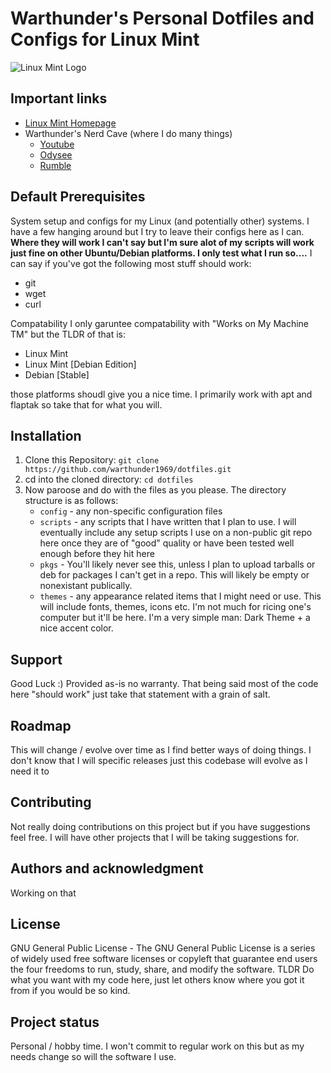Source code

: # Warthunder's Personal Dotfiles and Configs for Linux Mint

![Linux Mint Logo](https://linuxmint.com/web/img/logo-mono.svg)

## Important links
- [Linux Mint Homepage](https://linuxmint.com/ "Linux Mint Homepage")
- Warthunder's Nerd Cave (where I do many things)
   - [Youtube](https://www.youtube.com/@WarthundersNerdCave "My Youtube Channel")
   - [Odysee](https://odysee.com/@Lazycatcomputing:b "My Odysee Channel")
   - [Rumble](https://rumble.com/c/c-6665005 "My Rumble Channel")

## Default Prerequisites

System setup and configs for my Linux (and potentially other) systems. I have a few hanging around but I try to leave their configs here as I can. **Where they will work I can't say but I'm sure alot of my scripts will work just fine on other Ubuntu/Debian platforms. I only test what I run so....** I can say if you've got the following most stuff should work:
- git
- wget
- curl

Compatability I only garuntee compatability with "Works on My Machine TM" but the TLDR of that is:

 - Linux Mint                  
 - Linux Mint [Debian Edition]  
 - Debian [Stable]             

those platforms shoudl give you a nice time. I primarily work with apt and flaptak so take that for what you will.
## Installation
1. Clone this Repository:
   `git clone https://github.com/warthunder1969/dotfiles.git`
2. cd into the cloned directory:
   `cd dotfiles`
3. Now paroose and do with the files as you please. The directory structure is as follows:
   - `config`  - any non-specific configuration files
   - `scripts` - any scripts that I have written that I plan to use. I will eventually include any setup scripts I use on a non-public git repo here once they are of "good" quality or have been tested well enough before they hit here
    - `pkgs`  - You'll likely never see this, unless I plan to upload tarballs or deb for packages I can't get in a repo. This will likely be empty or nonexistant publically.
   - `themes` - any appearance related items that I might need or use. This will include fonts, themes, icons etc. I'm not much for ricing one's computer but it'll be here. I'm a very simple man: Dark Theme + a nice accent color. 

## Support
Good Luck :) Provided as-is no warranty. That being said most of the code here "should work" just take that statement with a grain of salt.

## Roadmap
This will change / evolve over time as I find better ways of doing things. I don't know that I will specific releases just this codebase will evolve as I need it to

## Contributing
Not really doing contributions on this project but if you have suggestions feel free. I will have other projects that I will be taking suggestions for.

## Authors and acknowledgment
Working on that

## License
GNU General Public License - The GNU General Public License is a series of widely used free software licenses or copyleft that guarantee end users the four freedoms to run, study, share, and modify the software. TLDR Do what you want with my code here, just let others know where you got it from if you would be so kind.

## Project status
Personal / hobby time. I won't commit to regular work on this but as my needs change so will the software I use.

YOUR TASK:
Instructions for the listing above: set down every entry exactly and drop any image.

OUTPUT OF THE EXERCISE:
Source code

: # Warthunder's Personal Dotfiles and Configs for Linux Mint

![Linux Mint Logo](https://linuxmint.com/web/img/logo-mono.svg)

## Important links
- [Linux Mint Homepage](https://linuxmint.com/ "Linux Mint Homepage")
- Warthunder's Nerd Cave (where I do many things)
   - [Youtube](https://www.youtube.com/@WarthundersNerdCave "My Youtube Channel")
   - [Odysee](https://odysee.com/@Lazycatcomputing:b "My Odysee Channel")
   - [Rumble](https://rumble.com/c/c-6665005 "My Rumble Channel")

## Default Prerequisites

System setup and configs for my Linux (and potentially other) systems. I have a few hanging around but I try to leave their configs here as I can. **Where they will work I can't say but I'm sure alot of my scripts will work just fine on other Ubuntu/Debian platforms. I only test what I run so....** I can say if you've got the following most stuff should work:
- git
- wget
- curl

Compatability I only garuntee compatability with "Works on My Machine TM" but the TLDR of that is:

 - Linux Mint                  
 - Linux Mint [Debian Edition]  
 - Debian [Stable]             

those platforms shoudl give you a nice time. I primarily work with apt and flaptak so take that for what you will.
## Installation
1. Clone this Repository:
   `git clone https://github.com/warthunder1969/dotfiles.git`
2. cd into the cloned directory:
   `cd dotfiles`
3. Now paroose and do with the files as you please. The directory structure is as follows:
   - `config`  - any non-specific configuration files
   - `scripts` - any scripts that I have written that I plan to use. I will eventually include any setup scripts I use on a non-public git repo here once they are of "good" quality or have been tested well enough before they hit here
    - `pkgs`  - You'll likely never see this, unless I plan to upload tarballs or deb for packages I can't get in a repo. This will likely be empty or nonexistant publically.
   - `themes` - any appearance related items that I might need or use. This will include fonts, themes, icons etc. I'm not much for ricing one's computer but it'll be here. I'm a very simple man: Dark Theme + a nice accent color. 

## Support
Good Luck :) Provided as-is no warranty. That being said most of the code here "should work" just take that statement with a grain of salt.

## Roadmap
This will change / evolve over time as I find better ways of doing things. I don't know that I will specific releases just this codebase will evolve as I need it to

## Contributing
Not really doing contributions on this project but if you have suggestions feel free. I will have other projects that I will be taking suggestions for.

## Authors and acknowledgment
Working on that

## License
GNU General Public License - The GNU General Public License is a series of widely used free software licenses or copyleft that guarantee end users the four freedoms to run, study, share, and modify the software. TLDR Do what you want with my code here, just let others know where you got it from if you would be so kind.

## Project status
Personal / hobby time. I won't commit to regular work on this but as my needs change so will the software I use.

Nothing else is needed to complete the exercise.